### WHAT IS REQUIRED
Produce a word-for-word copy of the data below.

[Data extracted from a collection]

[Start of Attachment]

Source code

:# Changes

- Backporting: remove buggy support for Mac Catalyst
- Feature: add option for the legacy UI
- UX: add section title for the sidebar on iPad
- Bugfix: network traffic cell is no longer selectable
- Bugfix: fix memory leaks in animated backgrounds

[End of Attachment]

### RESULT OF THIS TASK
Source code

:# Changes

- Backporting: remove buggy support for Mac Catalyst
- Feature: add option for the legacy UI
- UX: add section title for the sidebar on iPad
- Bugfix: network traffic cell is no longer selectable
- Bugfix: fix memory leaks in animated backgrounds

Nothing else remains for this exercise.